[YOUR INSTRUCTIONS]:
What you output must match, exactly, the lines from the start of the records to the line containing "## Output ##", both ends kept and pictures excluded.

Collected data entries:
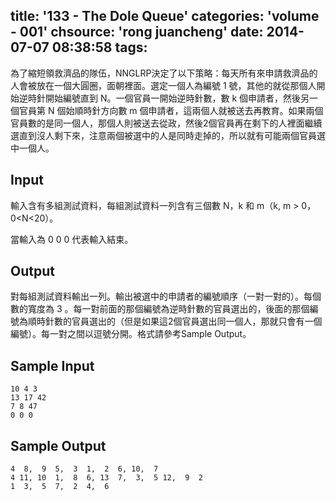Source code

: title: '133 - The Dole Queue'
categories: 'volume - 001'
chsource: 'rong juancheng'
date: 2014-07-07 08:38:58
tags:
---

為了縮短領救濟品的隊伍，NNGLRP決定了以下策略：每天所有來申請救濟品的人會被放在一個大圓圈，面朝裡面。選定一個人為編號 1 號，其他的就從那個人開始逆時針開始編號直到 N。一個官員一開始逆時針數，數 k 個申請者，然後另一個官員第 N 個始順時針方向數 m 個申請者，這兩個人就被送去再教育。如果兩個官員數的是同一個人，那個人則被送去從政，然後2個官員再在剩下的人裡面繼續選直到沒人剩下來，注意兩個被選中的人是同時走掉的，所以就有可能兩個官員選中一個人。

## Input ##

輸入含有多組測試資料，每組測試資料一列含有三個數 N，k 和 m（k, m > 0，0<N<20）。

當輸入為 0 0 0 代表輸入結束。

## Output ##

對每組測試資料輸出一列。輸出被選中的申請者的編號順序（一對一對的）。每個數的寬度為 3 。每一對前面的那個編號為逆時針數的官員選出的，後面的那個編號為順時針數的官員選出的（但是如果這2個官員選出同一個人，那就只會有一個編號）。每一對之間以逗號分開。格式請參考Sample Output。

## Sample Input ##

	10 4 3
	13 17 42
	7 8 47
	0 0 0

## Sample Output ##

	4  8,  9  5,  3  1,  2  6, 10,  7
	4 11, 10  1,  8  6, 13  7,  3,  5 12,  9  2
	1  3,  5  7,  2  4,  6

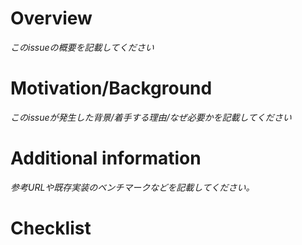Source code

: # Overview
_このissueの概要を記載してください_

# Motivation/Background
_このissueが発生した背景/着手する理由/なぜ必要かを記載してください_

# Additional information
_参考URLや既存実装のベンチマークなどを記載してください。_

# Checklist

[PROBLEM SOLUTION]:
Source code

: title: '133 - The Dole Queue'
categories: 'volume - 001'
chsource: 'rong juancheng'
date: 2014-07-07 08:38:58
tags:
---

為了縮短領救濟品的隊伍，NNGLRP決定了以下策略：每天所有來申請救濟品的人會被放在一個大圓圈，面朝裡面。選定一個人為編號 1 號，其他的就從那個人開始逆時針開始編號直到 N。一個官員一開始逆時針數，數 k 個申請者，然後另一個官員第 N 個始順時針方向數 m 個申請者，這兩個人就被送去再教育。如果兩個官員數的是同一個人，那個人則被送去從政，然後2個官員再在剩下的人裡面繼續選直到沒人剩下來，注意兩個被選中的人是同時走掉的，所以就有可能兩個官員選中一個人。

## Input ##

輸入含有多組測試資料，每組測試資料一列含有三個數 N，k 和 m（k, m > 0，0<N<20）。

當輸入為 0 0 0 代表輸入結束。

## Output ##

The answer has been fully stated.